▶ What to produce: Can you copy out the data exactly? Leave the images out.

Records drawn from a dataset
*-*-*
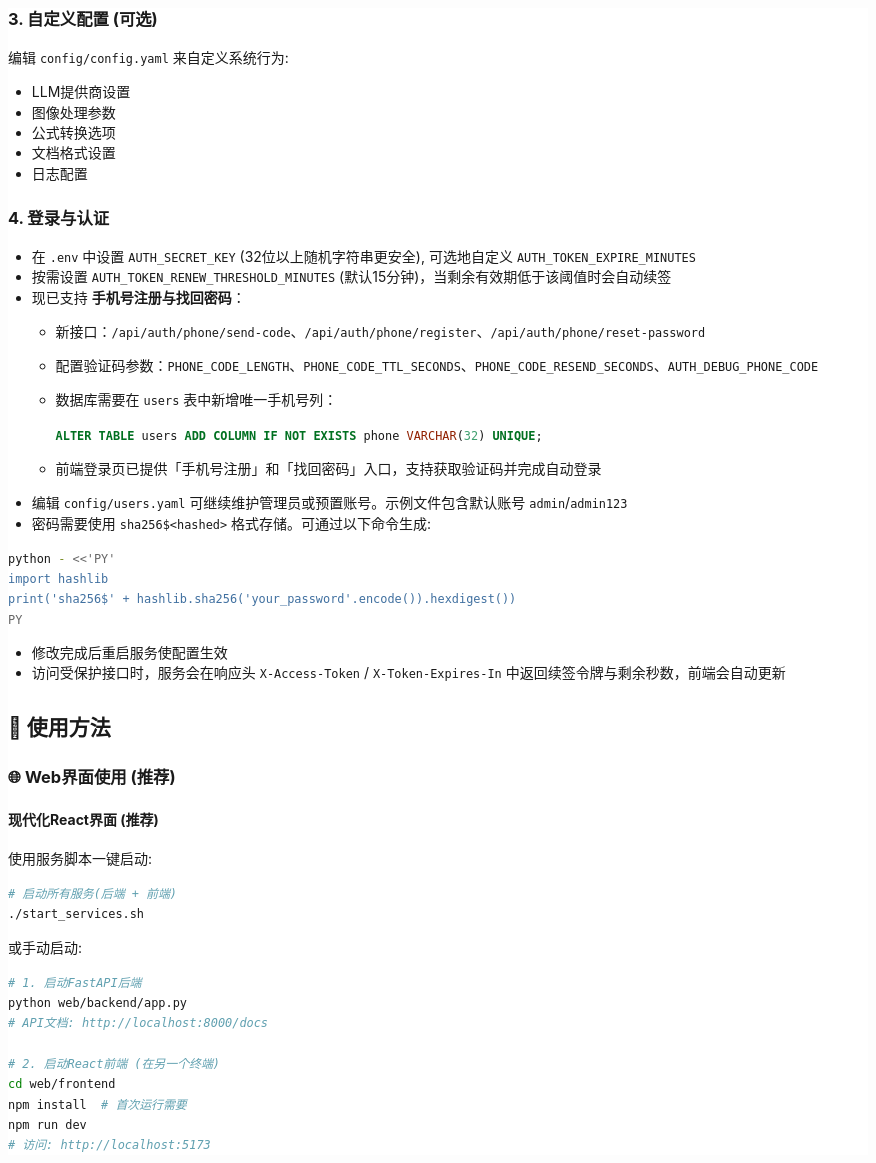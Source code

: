 ### 3. 自定义配置 (可选)

编辑 `config/config.yaml` 来自定义系统行为:

- LLM提供商设置
- 图像处理参数
- 公式转换选项
- 文档格式设置
- 日志配置

### 4. 登录与认证

- 在 `.env` 中设置 `AUTH_SECRET_KEY` (32位以上随机字符串更安全), 可选地自定义 `AUTH_TOKEN_EXPIRE_MINUTES`
- 按需设置 `AUTH_TOKEN_RENEW_THRESHOLD_MINUTES` (默认15分钟)，当剩余有效期低于该阈值时会自动续签
- 现已支持 **手机号注册与找回密码**：
  - 新接口：`/api/auth/phone/send-code`、`/api/auth/phone/register`、`/api/auth/phone/reset-password`
  - 配置验证码参数：`PHONE_CODE_LENGTH`、`PHONE_CODE_TTL_SECONDS`、`PHONE_CODE_RESEND_SECONDS`、`AUTH_DEBUG_PHONE_CODE`
  - 数据库需要在 `users` 表中新增唯一手机号列：

    ```sql
    ALTER TABLE users ADD COLUMN IF NOT EXISTS phone VARCHAR(32) UNIQUE;
    ```

  - 前端登录页已提供「手机号注册」和「找回密码」入口，支持获取验证码并完成自动登录
- 编辑 `config/users.yaml` 可继续维护管理员或预置账号。示例文件包含默认账号 `admin`/`admin123`
- 密码需要使用 `sha256$<hashed>` 格式存储。可通过以下命令生成:

```bash
python - <<'PY'
import hashlib
print('sha256$' + hashlib.sha256('your_password'.encode()).hexdigest())
PY
```

- 修改完成后重启服务使配置生效
- 访问受保护接口时，服务会在响应头 `X-Access-Token` / `X-Token-Expires-In` 中返回续签令牌与剩余秒数，前端会自动更新

## 🚀 使用方法

### 🌐 Web界面使用 (推荐)

#### 现代化React界面 (推荐)

使用服务脚本一键启动:

```bash
# 启动所有服务(后端 + 前端)
./start_services.sh
```

或手动启动:

```bash
# 1. 启动FastAPI后端
python web/backend/app.py
# API文档: http://localhost:8000/docs

# 2. 启动React前端 (在另一个终端)
cd web/frontend
npm install  # 首次运行需要
npm run dev
# 访问: http://localhost:5173
```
*-*-*
▶ Task result:
Source code

: ### 3. 自定义配置 (可选)

编辑 `config/config.yaml` 来自定义系统行为:

- LLM提供商设置
- 图像处理参数
- 公式转换选项
- 文档格式设置
- 日志配置

### 4. 登录与认证

- 在 `.env` 中设置 `AUTH_SECRET_KEY` (32位以上随机字符串更安全), 可选地自定义 `AUTH_TOKEN_EXPIRE_MINUTES`
- 按需设置 `AUTH_TOKEN_RENEW_THRESHOLD_MINUTES` (默认15分钟)，当剩余有效期低于该阈值时会自动续签
- 现已支持 **手机号注册与找回密码**：
  - 新接口：`/api/auth/phone/send-code`、`/api/auth/phone/register`、`/api/auth/phone/reset-password`
  - 配置验证码参数：`PHONE_CODE_LENGTH`、`PHONE_CODE_TTL_SECONDS`、`PHONE_CODE_RESEND_SECONDS`、`AUTH_DEBUG_PHONE_CODE`
  - 数据库需要在 `users` 表中新增唯一手机号列：

    ```sql
    ALTER TABLE users ADD COLUMN IF NOT EXISTS phone VARCHAR(32) UNIQUE;
    ```

  - 前端登录页已提供「手机号注册」和「找回密码」入口，支持获取验证码并完成自动登录
- 编辑 `config/users.yaml` 可继续维护管理员或预置账号。示例文件包含默认账号 `admin`/`admin123`
- 密码需要使用 `sha256$<hashed>` 格式存储。可通过以下命令生成:

```bash
python - <<'PY'
import hashlib
print('sha256$' + hashlib.sha256('your_password'.encode()).hexdigest())
PY
```

- 修改完成后重启服务使配置生效
- 访问受保护接口时，服务会在响应头 `X-Access-Token` / `X-Token-Expires-In` 中返回续签令牌与剩余秒数，前端会自动更新

## 🚀 使用方法

### 🌐 Web界面使用 (推荐)

#### 现代化React界面 (推荐)

使用服务脚本一键启动:

```bash
# 启动所有服务(后端 + 前端)
./start_services.sh
```

或手动启动:

```bash
# 1. 启动FastAPI后端
python web/backend/app.py
# API文档: http://localhost:8000/docs

# 2. 启动React前端 (在另一个终端)
cd web/frontend
npm install  # 首次运行需要
npm run dev
# 访问: http://localhost:5173
```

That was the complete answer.